The Trump family’s venture into cryptocurrency, through their World Liberty Financial (WLFI) project, is facing significant backlash over its treasury’s recent financial maneuvers. The project’s treasury reportedly used billions of WLFI governance tokens as collateral to secure stablecoin loans through Dolomite, an affiliated decentralized finance (DeFi) lending platform. This strategy has drawn parallels to the circular borrowing practices that contributed to the demise of the now-infamous crypto exchange FTX in 2022.
According to reports, the treasury wallet of World Liberty Financial has funneled approximately five billion WLFI tokens into Dolomite, resulting in a borrowing amount of about $75 million in stablecoins. This includes $65.4 million of its own USD1 and $10.3 million in USDC. Subsequently, over $40 million of the borrowed amount has reportedly been transferred to Coinbase Prime. This kind of borrowing has raised concerns, as it has pushed Dolomite’s USD1 pool utilization to around 93%, complicating the withdrawal capabilities of other depositors.
The concentration of WLFI collateral within Dolomite is alarming, accounting for roughly 55% of the total value locked in the platform. Experts warn that a decline in WLFI’s token price could precipitate large-scale liquidations, creating bad debt and negatively impacting other users of the platform. The limited market depth for the WLFI token on exchanges amplifies the risk; forced liquidations could lead to a rapid price drop, worsening the collateral shortfall. This situation is reminiscent of Alameda Research’s borrowing practices against FTT tokens on FTX, which used self-referential collateral and ultimately contributed to the exchange’s collapse. However, this occurrence is playing out in full view on the blockchain, allowing for real-time tracking of positions, a transparency that starkly contrasts with the hidden arrangements of FTX.

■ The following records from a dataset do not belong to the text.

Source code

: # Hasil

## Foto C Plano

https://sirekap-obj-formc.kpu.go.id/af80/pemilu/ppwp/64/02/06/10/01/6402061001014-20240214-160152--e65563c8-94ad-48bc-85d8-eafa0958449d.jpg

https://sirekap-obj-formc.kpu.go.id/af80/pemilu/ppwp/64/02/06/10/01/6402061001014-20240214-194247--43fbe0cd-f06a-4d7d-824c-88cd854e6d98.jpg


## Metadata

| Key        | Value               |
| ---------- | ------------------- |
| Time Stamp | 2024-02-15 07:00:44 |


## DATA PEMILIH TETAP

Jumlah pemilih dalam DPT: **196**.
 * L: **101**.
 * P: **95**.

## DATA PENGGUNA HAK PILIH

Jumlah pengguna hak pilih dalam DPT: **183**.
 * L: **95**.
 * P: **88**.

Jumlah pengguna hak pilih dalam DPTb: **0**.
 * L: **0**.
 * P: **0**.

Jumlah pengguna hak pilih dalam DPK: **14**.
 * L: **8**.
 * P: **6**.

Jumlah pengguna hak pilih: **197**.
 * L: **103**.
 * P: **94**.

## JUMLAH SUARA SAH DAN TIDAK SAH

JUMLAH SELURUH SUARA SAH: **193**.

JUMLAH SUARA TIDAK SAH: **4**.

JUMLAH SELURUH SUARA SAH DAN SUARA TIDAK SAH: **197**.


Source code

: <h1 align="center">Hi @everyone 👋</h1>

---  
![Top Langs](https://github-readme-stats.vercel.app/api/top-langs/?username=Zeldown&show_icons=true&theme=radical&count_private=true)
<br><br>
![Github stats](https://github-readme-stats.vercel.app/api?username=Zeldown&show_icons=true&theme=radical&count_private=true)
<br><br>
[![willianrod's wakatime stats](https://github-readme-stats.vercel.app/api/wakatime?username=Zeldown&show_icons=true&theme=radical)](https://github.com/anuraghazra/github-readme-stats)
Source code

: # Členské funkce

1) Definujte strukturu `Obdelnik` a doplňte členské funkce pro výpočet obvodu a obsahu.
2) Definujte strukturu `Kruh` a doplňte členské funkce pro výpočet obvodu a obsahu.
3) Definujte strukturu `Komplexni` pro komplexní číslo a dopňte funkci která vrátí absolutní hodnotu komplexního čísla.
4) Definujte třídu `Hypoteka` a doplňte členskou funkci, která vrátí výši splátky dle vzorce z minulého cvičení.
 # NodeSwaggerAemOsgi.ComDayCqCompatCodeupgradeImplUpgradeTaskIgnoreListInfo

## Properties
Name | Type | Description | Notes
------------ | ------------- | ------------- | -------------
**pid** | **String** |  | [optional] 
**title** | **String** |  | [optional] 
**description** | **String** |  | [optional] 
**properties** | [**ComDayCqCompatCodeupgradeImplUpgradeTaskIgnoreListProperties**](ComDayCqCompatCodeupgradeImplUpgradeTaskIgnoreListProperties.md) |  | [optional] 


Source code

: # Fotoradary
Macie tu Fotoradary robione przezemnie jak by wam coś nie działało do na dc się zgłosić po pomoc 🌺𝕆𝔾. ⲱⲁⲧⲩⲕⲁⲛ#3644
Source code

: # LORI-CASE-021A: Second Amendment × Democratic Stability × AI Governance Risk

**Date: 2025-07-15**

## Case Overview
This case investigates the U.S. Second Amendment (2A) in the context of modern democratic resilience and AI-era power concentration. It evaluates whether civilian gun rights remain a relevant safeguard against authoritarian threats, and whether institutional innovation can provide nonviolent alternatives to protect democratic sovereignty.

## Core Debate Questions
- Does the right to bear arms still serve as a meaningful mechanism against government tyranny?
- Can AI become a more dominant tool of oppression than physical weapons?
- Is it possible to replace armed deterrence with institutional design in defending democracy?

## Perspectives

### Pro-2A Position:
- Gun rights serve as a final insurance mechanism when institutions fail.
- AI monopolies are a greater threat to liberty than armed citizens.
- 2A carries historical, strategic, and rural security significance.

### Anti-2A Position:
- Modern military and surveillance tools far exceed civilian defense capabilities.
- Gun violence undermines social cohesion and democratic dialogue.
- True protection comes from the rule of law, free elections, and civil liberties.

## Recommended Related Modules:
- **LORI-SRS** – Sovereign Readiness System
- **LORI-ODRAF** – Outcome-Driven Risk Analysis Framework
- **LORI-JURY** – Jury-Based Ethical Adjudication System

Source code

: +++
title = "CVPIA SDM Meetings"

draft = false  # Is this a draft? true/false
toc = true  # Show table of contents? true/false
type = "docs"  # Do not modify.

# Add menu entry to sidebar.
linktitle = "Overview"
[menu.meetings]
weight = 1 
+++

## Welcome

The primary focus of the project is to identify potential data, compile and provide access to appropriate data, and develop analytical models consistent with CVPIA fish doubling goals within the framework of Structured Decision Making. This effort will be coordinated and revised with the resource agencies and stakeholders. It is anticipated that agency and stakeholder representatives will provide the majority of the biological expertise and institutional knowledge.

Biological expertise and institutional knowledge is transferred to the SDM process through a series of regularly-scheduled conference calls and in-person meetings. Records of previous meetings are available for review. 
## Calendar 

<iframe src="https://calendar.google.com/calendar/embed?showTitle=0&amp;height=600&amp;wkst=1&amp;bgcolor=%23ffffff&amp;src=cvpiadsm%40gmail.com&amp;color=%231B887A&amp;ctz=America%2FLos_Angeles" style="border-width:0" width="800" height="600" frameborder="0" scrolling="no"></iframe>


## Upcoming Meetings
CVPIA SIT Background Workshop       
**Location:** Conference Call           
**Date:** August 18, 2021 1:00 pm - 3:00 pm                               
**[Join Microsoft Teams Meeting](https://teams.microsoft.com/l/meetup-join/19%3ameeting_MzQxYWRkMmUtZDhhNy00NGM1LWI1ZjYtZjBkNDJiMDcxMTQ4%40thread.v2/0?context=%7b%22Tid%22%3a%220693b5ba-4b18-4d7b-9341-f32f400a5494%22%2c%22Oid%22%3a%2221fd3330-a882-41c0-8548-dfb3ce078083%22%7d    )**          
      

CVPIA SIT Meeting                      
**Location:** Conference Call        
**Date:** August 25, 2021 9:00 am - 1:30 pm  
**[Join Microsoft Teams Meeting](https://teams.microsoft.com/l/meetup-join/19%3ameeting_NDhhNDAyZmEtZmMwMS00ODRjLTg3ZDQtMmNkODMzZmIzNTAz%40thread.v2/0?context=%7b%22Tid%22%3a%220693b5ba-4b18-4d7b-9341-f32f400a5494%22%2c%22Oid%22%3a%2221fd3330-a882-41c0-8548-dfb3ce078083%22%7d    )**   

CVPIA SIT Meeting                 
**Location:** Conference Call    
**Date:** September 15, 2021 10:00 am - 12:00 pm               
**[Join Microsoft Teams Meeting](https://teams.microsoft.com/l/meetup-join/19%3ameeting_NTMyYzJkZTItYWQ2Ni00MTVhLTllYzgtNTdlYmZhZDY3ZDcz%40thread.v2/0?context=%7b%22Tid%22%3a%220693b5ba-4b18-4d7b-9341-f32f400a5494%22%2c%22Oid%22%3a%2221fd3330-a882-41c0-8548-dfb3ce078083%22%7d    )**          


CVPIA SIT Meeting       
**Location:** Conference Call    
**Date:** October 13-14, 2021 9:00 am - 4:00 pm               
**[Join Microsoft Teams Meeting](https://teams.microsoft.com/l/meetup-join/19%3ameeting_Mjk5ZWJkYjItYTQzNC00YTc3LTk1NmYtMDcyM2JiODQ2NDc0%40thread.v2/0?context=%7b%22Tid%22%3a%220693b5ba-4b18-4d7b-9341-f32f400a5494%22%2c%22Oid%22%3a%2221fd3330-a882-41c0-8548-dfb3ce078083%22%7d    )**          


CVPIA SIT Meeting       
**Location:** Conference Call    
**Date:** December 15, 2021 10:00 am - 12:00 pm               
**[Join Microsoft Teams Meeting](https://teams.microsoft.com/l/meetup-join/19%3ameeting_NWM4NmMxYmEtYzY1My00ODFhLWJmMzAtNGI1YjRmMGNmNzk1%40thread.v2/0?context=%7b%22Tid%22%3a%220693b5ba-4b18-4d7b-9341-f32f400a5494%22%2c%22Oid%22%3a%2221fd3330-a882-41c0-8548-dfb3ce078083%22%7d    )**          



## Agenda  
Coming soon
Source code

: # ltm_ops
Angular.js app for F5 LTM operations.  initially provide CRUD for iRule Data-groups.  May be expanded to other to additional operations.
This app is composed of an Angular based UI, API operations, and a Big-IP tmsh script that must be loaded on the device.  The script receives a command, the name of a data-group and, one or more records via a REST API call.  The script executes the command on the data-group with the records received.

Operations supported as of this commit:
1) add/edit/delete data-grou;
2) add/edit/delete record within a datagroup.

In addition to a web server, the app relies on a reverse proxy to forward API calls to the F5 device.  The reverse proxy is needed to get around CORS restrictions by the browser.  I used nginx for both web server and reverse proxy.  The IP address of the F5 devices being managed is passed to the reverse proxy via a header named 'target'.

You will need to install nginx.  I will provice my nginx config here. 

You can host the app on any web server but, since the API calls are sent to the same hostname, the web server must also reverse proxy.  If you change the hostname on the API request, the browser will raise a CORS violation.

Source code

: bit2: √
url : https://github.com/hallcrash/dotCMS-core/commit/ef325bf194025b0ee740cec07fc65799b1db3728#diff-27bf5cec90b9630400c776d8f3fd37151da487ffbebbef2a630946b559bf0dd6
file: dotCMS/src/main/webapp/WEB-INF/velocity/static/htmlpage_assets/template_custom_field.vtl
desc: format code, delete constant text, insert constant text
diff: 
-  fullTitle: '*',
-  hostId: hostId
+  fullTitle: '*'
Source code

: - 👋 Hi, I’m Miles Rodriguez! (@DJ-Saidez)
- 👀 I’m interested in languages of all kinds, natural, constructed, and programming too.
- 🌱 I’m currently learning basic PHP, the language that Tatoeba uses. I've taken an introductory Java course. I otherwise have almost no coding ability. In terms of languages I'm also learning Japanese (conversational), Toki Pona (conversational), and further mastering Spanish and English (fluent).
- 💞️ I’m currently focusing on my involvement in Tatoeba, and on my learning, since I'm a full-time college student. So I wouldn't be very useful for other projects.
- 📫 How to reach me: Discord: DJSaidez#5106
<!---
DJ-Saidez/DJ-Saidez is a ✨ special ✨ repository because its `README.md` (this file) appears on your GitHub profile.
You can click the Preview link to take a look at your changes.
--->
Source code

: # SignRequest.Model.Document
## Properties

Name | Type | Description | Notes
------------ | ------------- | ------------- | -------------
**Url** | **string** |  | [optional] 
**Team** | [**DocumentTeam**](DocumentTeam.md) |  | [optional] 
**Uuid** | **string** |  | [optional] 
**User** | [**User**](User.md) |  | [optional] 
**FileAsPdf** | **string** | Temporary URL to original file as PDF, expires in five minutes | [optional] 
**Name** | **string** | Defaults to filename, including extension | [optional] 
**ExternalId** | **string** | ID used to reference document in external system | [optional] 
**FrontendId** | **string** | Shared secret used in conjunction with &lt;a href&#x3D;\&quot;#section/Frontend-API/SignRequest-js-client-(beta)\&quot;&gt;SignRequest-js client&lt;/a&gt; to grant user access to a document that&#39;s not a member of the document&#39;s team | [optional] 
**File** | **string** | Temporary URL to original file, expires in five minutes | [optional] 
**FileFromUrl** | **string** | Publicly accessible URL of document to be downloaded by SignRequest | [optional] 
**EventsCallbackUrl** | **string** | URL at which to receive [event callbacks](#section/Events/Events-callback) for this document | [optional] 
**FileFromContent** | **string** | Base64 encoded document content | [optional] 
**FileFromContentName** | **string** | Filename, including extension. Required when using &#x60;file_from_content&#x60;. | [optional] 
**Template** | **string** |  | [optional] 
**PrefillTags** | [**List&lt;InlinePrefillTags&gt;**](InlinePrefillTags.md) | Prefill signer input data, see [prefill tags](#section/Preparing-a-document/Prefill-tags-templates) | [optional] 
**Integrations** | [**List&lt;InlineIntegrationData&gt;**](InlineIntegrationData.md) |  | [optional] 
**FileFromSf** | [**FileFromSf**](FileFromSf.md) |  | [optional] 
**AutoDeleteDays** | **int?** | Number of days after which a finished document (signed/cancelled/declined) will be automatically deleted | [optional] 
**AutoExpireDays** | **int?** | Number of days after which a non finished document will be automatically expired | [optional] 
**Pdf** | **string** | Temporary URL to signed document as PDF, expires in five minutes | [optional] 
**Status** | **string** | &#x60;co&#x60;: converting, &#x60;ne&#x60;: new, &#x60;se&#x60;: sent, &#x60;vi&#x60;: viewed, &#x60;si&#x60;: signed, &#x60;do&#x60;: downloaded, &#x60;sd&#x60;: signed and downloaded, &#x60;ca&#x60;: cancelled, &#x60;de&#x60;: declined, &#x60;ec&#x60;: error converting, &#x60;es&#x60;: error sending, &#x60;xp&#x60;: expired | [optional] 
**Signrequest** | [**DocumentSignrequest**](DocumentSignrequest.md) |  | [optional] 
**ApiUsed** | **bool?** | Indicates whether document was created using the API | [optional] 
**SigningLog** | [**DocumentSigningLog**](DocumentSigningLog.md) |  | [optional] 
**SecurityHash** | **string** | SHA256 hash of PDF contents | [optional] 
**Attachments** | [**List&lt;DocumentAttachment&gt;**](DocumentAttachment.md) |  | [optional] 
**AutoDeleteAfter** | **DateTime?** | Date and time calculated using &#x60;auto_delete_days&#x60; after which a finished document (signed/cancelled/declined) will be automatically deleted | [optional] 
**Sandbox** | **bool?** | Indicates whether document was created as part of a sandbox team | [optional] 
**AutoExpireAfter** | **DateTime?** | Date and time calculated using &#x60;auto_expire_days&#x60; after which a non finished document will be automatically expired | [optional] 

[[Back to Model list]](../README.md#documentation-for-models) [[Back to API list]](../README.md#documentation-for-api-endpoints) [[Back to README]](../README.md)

In defense of their strategy, World Liberty Financial has dismissed the criticism as “FUD” (Fear, Uncertainty, and Doubt). The team characterized itself as an “anchor borrower” committed to generating higher yields for lenders and emphasized that they are “nowhere near liquidation.” They also indicated a willingness to provide additional WLFI tokens as collateral should market conditions become adverse. Despite these assertions, the WLFI token’s value has plummeted nearly 20% since the concerns arose.
On a different note, World Liberty Financial, along with the USD1 stablecoin, has been entwined in corruption allegations stemming from the Trump administration. Recent developments include the SEC’s settlement with Justin Sun for $10 million related to accusations of selling unregistered securities and wash trading. Sun is known to hold significant stakes in both WLFI and the TRUMP memecoin. Democrats from the House Financial Services Committee have suggested that there may be pay-to-play dynamics influencing the handling of these allegations.
Additionally, a UAE-based firm associated with Sheikh Tahnoon bin Zayed Al Nahyan recently secured a $500 million deal for a 49% stake in World Liberty Financial, with $187 million paid in advance to Trump family entities. Eric Trump was involved in signing this agreement, which has been labeled as a politically corrupt arrangement, particularly after the Trump administration lifted prior national-security restrictions on UAE access to Nvidia AI chips.
Compounding these controversies, the White House had previously pardoned Binance founder Changpeng Zhao after his conviction for violations related to the Bank Secrecy Act. This decision has been criticized by former Department of Justice officials as “unprecedented corruption,” especially given Binance’s subsequent $2 billion investment in USD1. In stark contrast, the developers of Samourai Wallet, who faced similar legal issues, received significantly harsher sentences.
Faced with these discrepancies, Democrats are advocating for enhanced ethics safeguards through the pending CLARITY Act, which aims to clarify regulatory frameworks for the U.S. crypto industry. This legislation seeks to prevent officials and their family members from benefiting financially from crypto ventures while shaping regulation. The current status of the CLARITY Act remains uncertain due to varying priorities among stakeholders in the crypto and banking sectors.